生活の中のサブスクリプション
私の中で、最近訪問が減ったショップが2つあります。レンタルビデオ店とCDショップです。映画と音楽どちらのカルチャーも大好きなのですが、以前に比べると訪問する機会はグンと減りました。Netflixとspotifyがその代わりを果たしてくれていて、その恩恵に肩まで浸かっています。サブスクリプションです。CDやDVDが手元にない代わりに、ストリーミングでコンテンツが提供されてきます。私のようなヘビーユーザーからするとコスト的にも安くなり、且つ製品を保管する場所も不要になるため一石二鳥なのです。そうなると、今後は書籍もサブスクリプション化していきたいなと自宅の本棚を眺めながら考え始めています。モノを集めたいというコレクター意識も、徐々に消えつつあるから不思議です。
世の中に広まるサービス化の流れ
サブスクリプションというと動画や音楽をイメージされがちですが、そういったコンテンツサービス以外にもあらゆる業種でも活用され始めています。よく知られているのは自動車業界です。カーシェアリング事業として、クルマの販売から移動手段の提供へと事業転換を図っています。かつては自動車を所有することにブランドイメージもありましたが、今はあくまで移動手段として必要とされる時代です。自動車以外の交通すべてを網羅したMaaSという考え方もあり、広い意味で移動手段をサービス化しようという取り組みも出ています。製造業でもIoT化が進むにつれ、どんどんサービス化への流れが加速するでしょう。今後、食料品や家具、教育などの分野でもサブスクリプションサービスが浸透していく可能性があると思っています。
IT業界における変化の胎動
IT業界でも、サブスクリプションの波は確実に到来しています。セールスフォースやコンカーといったサブスクリプションで提供しているSaaSベンダーが登場して以来、より一層業界に浸透して来ました。既に、マイクロソフトやアドビはパッケージソフトの会社ではありません。
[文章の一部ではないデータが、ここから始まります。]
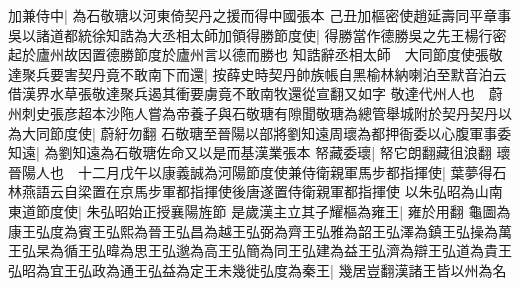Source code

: 加兼侍中|{
	為石敬瑭以河東倚契丹之援而得中國張本}
己丑加樞密使趙延壽同平章事吳以諸道都統徐知誥為大丞相太師加領得勝節度使|{
	得勝當作德勝吳之先王楊行密起於廬州故因置德勝節度於廬州言以德而勝也}
知誥辭丞相太師　大同節度使張敬達聚兵要害契丹竟不敢南下而還|{
	按薛史時契丹帥族帳自黑榆林納喇泊至默音泊云借漢界水草張敬達聚兵遏其衝要虜竟不敢南牧還從宣翻又如字}
敬達代州人也　蔚州刺史張彦超本沙陁人嘗為帝養子與石敬瑭有隙聞敬瑭為總管舉城附於契丹契丹以為大同節度使|{
	蔚紆勿翻}
石敬瑭至晉陽以部將劉知遠周瓌為都押衙委以心腹軍事委知遠|{
	為劉知遠為石敬瑭佐命又以是而基漢業張本}
帑藏委瓌|{
	帑它朗翻藏徂浪翻}
瓌晉陽人也　十二月戊午以康義誠為河陽節度使兼侍衛親軍馬步都指揮使|{
	葉夢得石林燕語云自梁置在京馬步軍都指揮使後唐遂置侍衛親軍都指揮使}
以朱弘昭為山南東道節度使|{
	朱弘昭始正授襄陽旌節}
是歲漢主立其子耀樞為雍王|{
	雍於用翻}
龜圖為康王弘度為賓王弘熙為晉王弘昌為越王弘弼為齊王弘雅為韶王弘澤為鎮王弘操為萬王弘杲為循王弘暐為思王弘邈為高王弘簡為同王弘建為益王弘濟為辯王弘道為貴王弘昭為宜王弘政為通王弘益為定王未幾徙弘度為秦王|{
	幾居豈翻漢諸王皆以州為名}


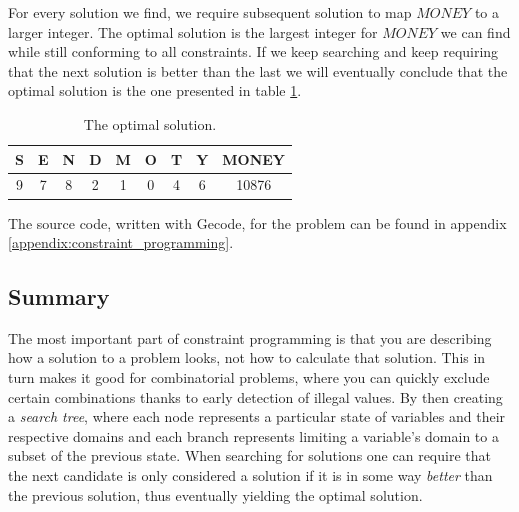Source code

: For every solution we find, we require subsequent solution to map $MONEY$ to a larger
integer. The optimal solution is the largest integer for $MONEY$ we can find while still
conforming to all constraints. If we keep searching and keep requiring that the next solution
is better than the last we will eventually conclude that the optimal solution is the one
presented in table \ref{tab:optimal_solution}.

\begin{table}
	\centering
	\begin{tabular}{c|c|c|c|c|c|c|c|c}
		S & E & N & D & M & O & T & Y & MONEY \\
		\hline
		9 & 7 & 8 & 2 & 1 & 0 & 4 & 6 & 10876 \\
	\end{tabular}
	\caption{The optimal solution.}
	\label{tab:optimal_solution}
\end{table}

The source code, written with Gecode, for the problem can be found in appendix
\ref{appendix:constraint_programming}.

\subsection{Summary}
The most important part of constraint programming is that you are describing how a
solution to a problem looks, not how to calculate that solution. This in turn makes it
good for combinatorial problems, where you can quickly exclude certain combinations thanks
to early detection of illegal values. By then creating a \textit{search tree}, where each
node represents a particular state of variables and their respective domains and each
branch represents limiting a variable's domain to a subset of the previous state. When
searching for solutions one can require that the next candidate is only considered a solution
if it is in some way \textit{better} than the previous solution, thus eventually yielding
the optimal solution.
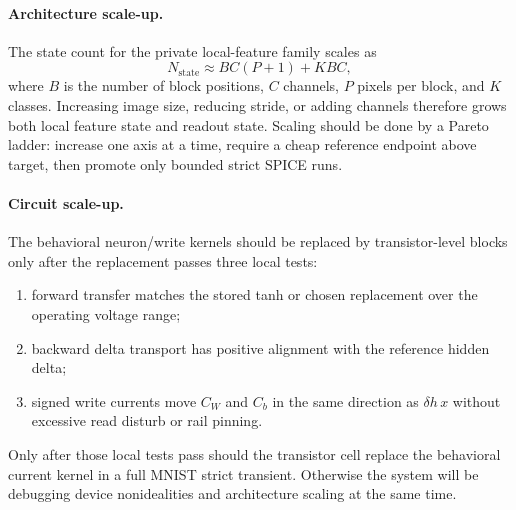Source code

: \documentclass[11pt]{article}
\begin{document}
\paragraph{Architecture scale-up.}
The state count for the private local-feature family scales as
\[
  N_{\mathrm{state}}
  \approx
  B C(P+1) + KBC,
\]
where \(B\) is the number of block positions, \(C\) channels, \(P\) pixels per
block, and \(K\) classes.  Increasing image size, reducing stride, or adding
channels therefore grows both local feature state and readout state.  Scaling
should be done by a Pareto ladder: increase one axis at a time, require a cheap
reference endpoint above target, then promote only bounded strict SPICE runs.

\paragraph{Circuit scale-up.}
The behavioral neuron/write kernels should be replaced by transistor-level
blocks only after the replacement passes three local tests:
\begin{enumerate}
  \item forward transfer matches the stored tanh or chosen replacement over
    the operating voltage range;
  \item backward delta transport has positive alignment with the reference
    hidden delta;
  \item signed write currents move \(C_W\) and \(C_b\) in the same direction as
    \(\delta h\,x\) without excessive read disturb or rail pinning.
\end{enumerate}

Only after those local tests pass should the transistor cell replace the
behavioral current kernel in a full MNIST strict transient.  Otherwise the
system will be debugging device nonidealities and architecture scaling at the
same time.
\end{document}
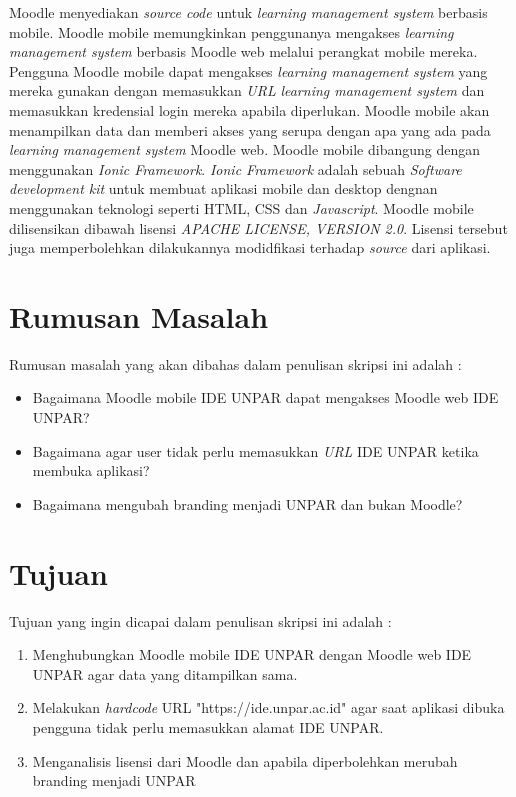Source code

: Moodle menyediakan \textit{source code} untuk \textit{learning management system} berbasis mobile. Moodle mobile memungkinkan penggunanya mengakses \textit{learning management system} berbasis Moodle web melalui perangkat mobile mereka. Pengguna Moodle mobile dapat mengakses \textit{learning management system} yang mereka gunakan dengan memasukkan \textit{URL} \textit{learning management system} dan memasukkan kredensial login mereka apabila diperlukan. Moodle mobile akan menampilkan data dan memberi akses yang serupa dengan apa yang ada pada \textit{learning management system} Moodle web. Moodle mobile dibangung dengan menggunakan \textit{Ionic Framework}. \textit{Ionic Framework} adalah sebuah \textit{Software development kit} untuk membuat aplikasi mobile dan desktop dengnan menggunakan teknologi seperti HTML, CSS dan \textit{Javascript}\cite{Ionic:intro}. Moodle mobile dilisensikan dibawah lisensi   \textit{APACHE LICENSE, VERSION 2.0}. Lisensi tersebut juga memperbolehkan dilakukannya modidfikasi terhadap \textit{source} dari aplikasi.



\section{Rumusan Masalah}
\label{sec:rumusan}
Rumusan masalah yang akan dibahas dalam penulisan skripsi ini adalah :
\begin{itemize}
	\item Bagaimana Moodle mobile IDE UNPAR dapat mengakses Moodle web IDE UNPAR?
	\item Bagaimana agar user tidak perlu memasukkan \textit{URL} IDE UNPAR ketika membuka aplikasi?
	\item Bagaimana mengubah branding menjadi UNPAR dan bukan Moodle?
\end{itemize}

\section{Tujuan}
\label{sec:tujuan}
Tujuan yang ingin dicapai dalam penulisan skripsi ini adalah :
\begin{enumerate}
	\item Menghubungkan Moodle mobile IDE UNPAR dengan Moodle web IDE UNPAR agar data yang ditampilkan sama.
	\item Melakukan \textit{hardcode} URL "https://ide.unpar.ac.id" agar saat aplikasi dibuka pengguna tidak perlu memasukkan alamat IDE UNPAR.
	\item Menganalisis lisensi dari Moodle dan apabila diperbolehkan merubah branding menjadi UNPAR
\end{enumerate}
どちらもサブスクリプションでサービスを提供する企業へと変貌を遂げ、業績としても安定しています。今後は、より複雑な基幹システムや業務ソフト等にもサブスクリプション化が適用されていくでしょう。実際にSAPの最新モデル「SAP HANA」では料金形態をサブスクリプション型でも提供し始めています。国産のERPベンダーでも、今後同様の傾向が強くなっていくのではないでしょうか。
エンジニアはどう変わるべきなのか
システムをサブスクリプションで提供されるなら、それに付随して開発するエンジニアモデルも変わってきます。今までは「大規模なシステム」を「長期間」掛けて「ゼロから新規開発」することが、エンジニアとしても評価されてきました。ただ、システムがサブスクリプション化されるなら「小規模な機能」を「短期間」で「継ぎ足しながら開発」する必要が出てきます。既にアジャイル開発やCI/CD等それに適した開発スタイルも定着してはいますが、今後さらに変化が出てくるでしょう。
また、サブスクリプションは導入の敷居が低い一方で、離脱もされやすいという特性を有しています。企業が運用サポートに注力するのは当然で、業界では「サポート」ではなく「カスタマーサクセス」という職種名で呼ばれています。これも、従来型のパッケージ企業やSIerには存在しない概念でした。顧客がサービスに対価を支払ってくれるからこそ、サービスの質を少しでも高める必要があるのです。
エンジニアとしてのサブスクリプション
一方で、システム開発自体をサブスクリプション化するという考え方もあります。ソニックガーデンというIT企業では「納品のない受託開発」と称する月額定額でのシステム開発モデルをはるか以前から行っていました。サブスクリプション型で顧客と関係を結び、本当に必要なシステムだけを開発しています。これもIT業界では異質とされているのですが、今後広まっていく可能性が十分にあると個人的には考えています。
すべての業種、すべてのサービスにサブスクリプションが適用出来るとは限らないでしょう。レストランにも航空チケットにも、健康ランドにもサブスクリプションメニューがあっても不思議ではありませんが、契約したいと思う人はどれぐらいいるでしょう。
その意味では、やはりITサービスやデジタルコンテンツはサブスクリプションのメリットが大きいのは間違いありません。特に注目が集まっているのはゲーム業界と言われています。ヒット頼りの不安定な収益モデルより、定額課金の安定した課金サービスの方が企業としてもメリットが大きいとも言われています。
価値観の変化が社会を変える
このコラムは『サブスクリプション』という本を読み、自分なりに考えたことを記載しています。実はこの本は2年前に購入していたのですが、その時には正直あまりピンと来ていませんでした。おそらくその時には、まだ自分の中でまだサブスクリプションの価値観を理解出来ていなかったのだと思います。時が過ぎ、個人でも業務でも利用が増えるにつれて、サブスクリプションの価値観が分かってきたのだと思います。モノを持たない、モノを買わないのがクールとされる時代。その価値観が企業や個人にも根付いたとき、さらに社会の変化が起こるような気がしています。